What they can't do much about, I think, is the overwhelming female support for the first really viable female presidential candidate. Clinton doubles Obama's support among women who are likely to vote in the Democratic primaries. But a caveat noted at PoliticalWire from a different poll is that "In the general election, 43% of female independents said they 'definitely will not vote for her if she is the Democratic nominee.'"

That's not female Republicans; that's female independents. And remember that Hillary Clinton consistently polls more strongly among women than men; so it's possible, maybe likely, that a majority of independent men won't support her. Given that the Republicans start with a larger "base" than Democrats in terms of ideology (though not party identification), writing off such a big chunk of the contested middle--especially against a perceived moderate like Giuliani, if he somehow makes it to the general--probably would doom the ticket.

For all the useful insights of this poll, however, it still fails to ask the question I'm most curious about: how badly Hillary Clinton as the Democratic nominee would hurt Democrats further down the ticket.

I very strongly believe that nominating Sen. Clinton will absolutely doom the party's majority in the House of Representatives, and possibly endanger the Senate as well. Freshman Democrats in "red" states like Indiana and Kansas, and even "purple" states like New Hampshire and Iowa and Ohio, likely would have to disavow their own presidential candidate; their Republican challengers would start with the enormous advantage of 16 years of anti-Hillary stereotyping in the minds of the local electorate.

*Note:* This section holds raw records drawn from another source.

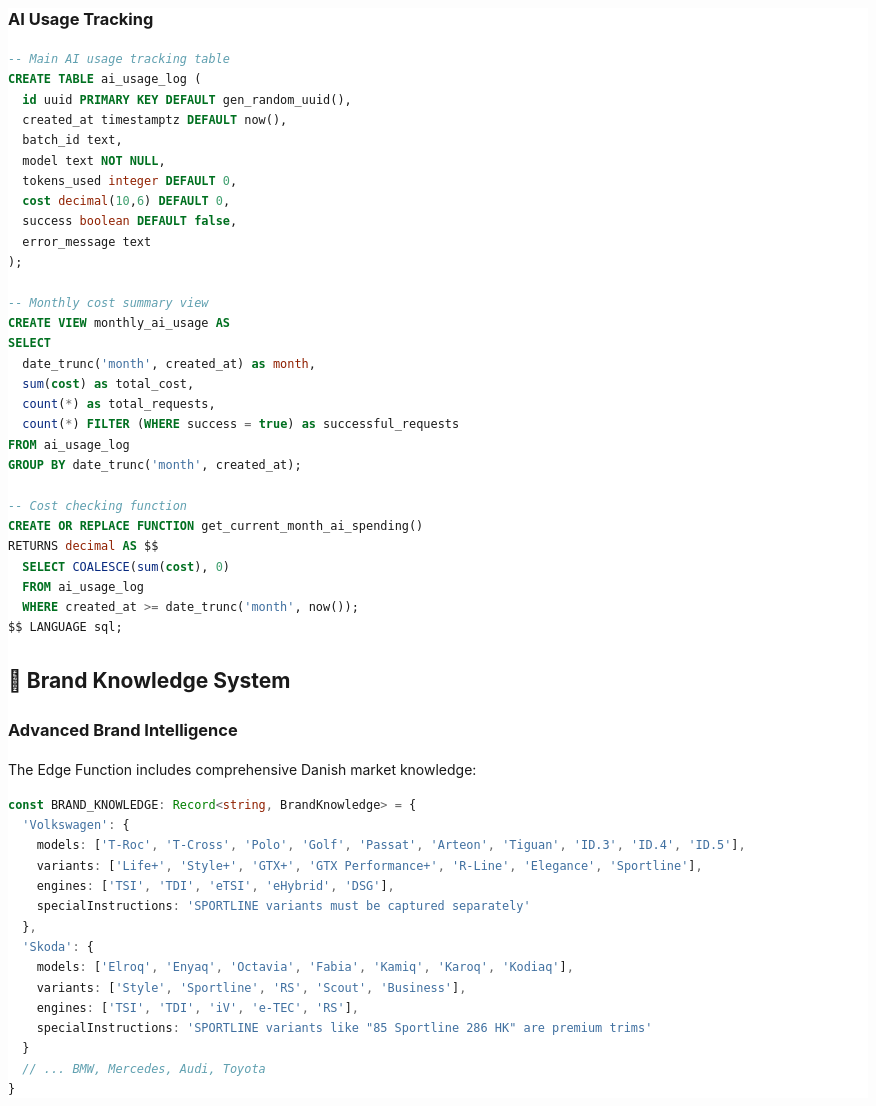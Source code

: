 ### AI Usage Tracking
```sql
-- Main AI usage tracking table
CREATE TABLE ai_usage_log (
  id uuid PRIMARY KEY DEFAULT gen_random_uuid(),
  created_at timestamptz DEFAULT now(),
  batch_id text,
  model text NOT NULL,
  tokens_used integer DEFAULT 0,
  cost decimal(10,6) DEFAULT 0,
  success boolean DEFAULT false,
  error_message text
);

-- Monthly cost summary view
CREATE VIEW monthly_ai_usage AS
SELECT 
  date_trunc('month', created_at) as month,
  sum(cost) as total_cost,
  count(*) as total_requests,
  count(*) FILTER (WHERE success = true) as successful_requests
FROM ai_usage_log 
GROUP BY date_trunc('month', created_at);

-- Cost checking function
CREATE OR REPLACE FUNCTION get_current_month_ai_spending()
RETURNS decimal AS $$
  SELECT COALESCE(sum(cost), 0)
  FROM ai_usage_log 
  WHERE created_at >= date_trunc('month', now());
$$ LANGUAGE sql;
```

## 🎯 Brand Knowledge System

### Advanced Brand Intelligence
The Edge Function includes comprehensive Danish market knowledge:

```typescript
const BRAND_KNOWLEDGE: Record<string, BrandKnowledge> = {
  'Volkswagen': {
    models: ['T-Roc', 'T-Cross', 'Polo', 'Golf', 'Passat', 'Arteon', 'Tiguan', 'ID.3', 'ID.4', 'ID.5'],
    variants: ['Life+', 'Style+', 'GTX+', 'GTX Performance+', 'R-Line', 'Elegance', 'Sportline'],
    engines: ['TSI', 'TDI', 'eTSI', 'eHybrid', 'DSG'],
    specialInstructions: 'SPORTLINE variants must be captured separately'
  },
  'Skoda': {
    models: ['Elroq', 'Enyaq', 'Octavia', 'Fabia', 'Kamiq', 'Karoq', 'Kodiaq'],
    variants: ['Style', 'Sportline', 'RS', 'Scout', 'Business'],
    engines: ['TSI', 'TDI', 'iV', 'e-TEC', 'RS'],
    specialInstructions: 'SPORTLINE variants like "85 Sportline 286 HK" are premium trims'
  }
  // ... BMW, Mercedes, Audi, Toyota
}
```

I'm not saying she wouldn't win. As noted a couple posts down, I think she probably would, especially if it's Romney; her team is better at the blocking and tackling of politics, and a Mormon candidate could have some of the same categorical opposition as Clinton herself. But the larger point is that the 2008 election is the Democrats' to lose--and the best chance they have to lose it is by nominating Hillary Clinton for the presidency.